**What you should do**
Copy each entry below unchanged; the images do not go in the copy.
=== Exercise data ===
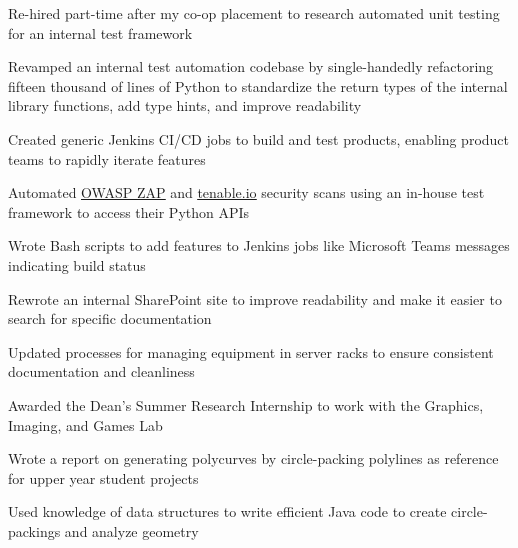 \begin{bullets}
    \item Re-hired part-time after my co-op placement to research automated unit testing for an internal test framework
    \item Revamped an internal test automation codebase by single-handedly refactoring fifteen thousand of lines of Python to standardize the return types of the internal library functions, add type hints, and improve readability
    \item Created generic Jenkins CI/CD jobs to build and test products, enabling product teams to rapidly iterate features
    \item Automated \href{https://www.zaproxy.org/}{\underline{OWASP ZAP}} and \href{https://www.tenable.com/products/tenable-io}{\underline{tenable.io}} security scans using an in-house test framework to access their Python APIs
    \item Wrote Bash scripts to add features to Jenkins jobs like Microsoft Teams messages indicating build status
    \item Rewrote an internal SharePoint site to improve readability and make it easier to search for specific documentation
    \item Updated processes for managing equipment in server racks to ensure consistent documentation and cleanliness
\end{bullets}

\hbox{}

\begin{bullets}
    \item Awarded the Dean's Summer Research Internship to work with the Graphics, Imaging, and Games Lab
    \item Wrote a report on generating polycurves by circle-packing polylines as reference for upper year student projects
    \item Used knowledge of data structures to write efficient Java code to create circle-packings and analyze geometry
\end{bullets}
===
**Response to this task**
 \begin{bullets}
    \item Re-hired part-time after my co-op placement to research automated unit testing for an internal test framework
    \item Revamped an internal test automation codebase by single-handedly refactoring fifteen thousand of lines of Python to standardize the return types of the internal library functions, add type hints, and improve readability
    \item Created generic Jenkins CI/CD jobs to build and test products, enabling product teams to rapidly iterate features
    \item Automated \href{https://www.zaproxy.org/}{\underline{OWASP ZAP}} and \href{https://www.tenable.com/products/tenable-io}{\underline{tenable.io}} security scans using an in-house test framework to access their Python APIs
    \item Wrote Bash scripts to add features to Jenkins jobs like Microsoft Teams messages indicating build status
    \item Rewrote an internal SharePoint site to improve readability and make it easier to search for specific documentation
    \item Updated processes for managing equipment in server racks to ensure consistent documentation and cleanliness
\end{bullets}

\hbox{}

\begin{bullets}
    \item Awarded the Dean's Summer Research Internship to work with the Graphics, Imaging, and Games Lab
    \item Wrote a report on generating polycurves by circle-packing polylines as reference for upper year student projects
    \item Used knowledge of data structures to write efficient Java code to create circle-packings and analyze geometry
\end{bullets}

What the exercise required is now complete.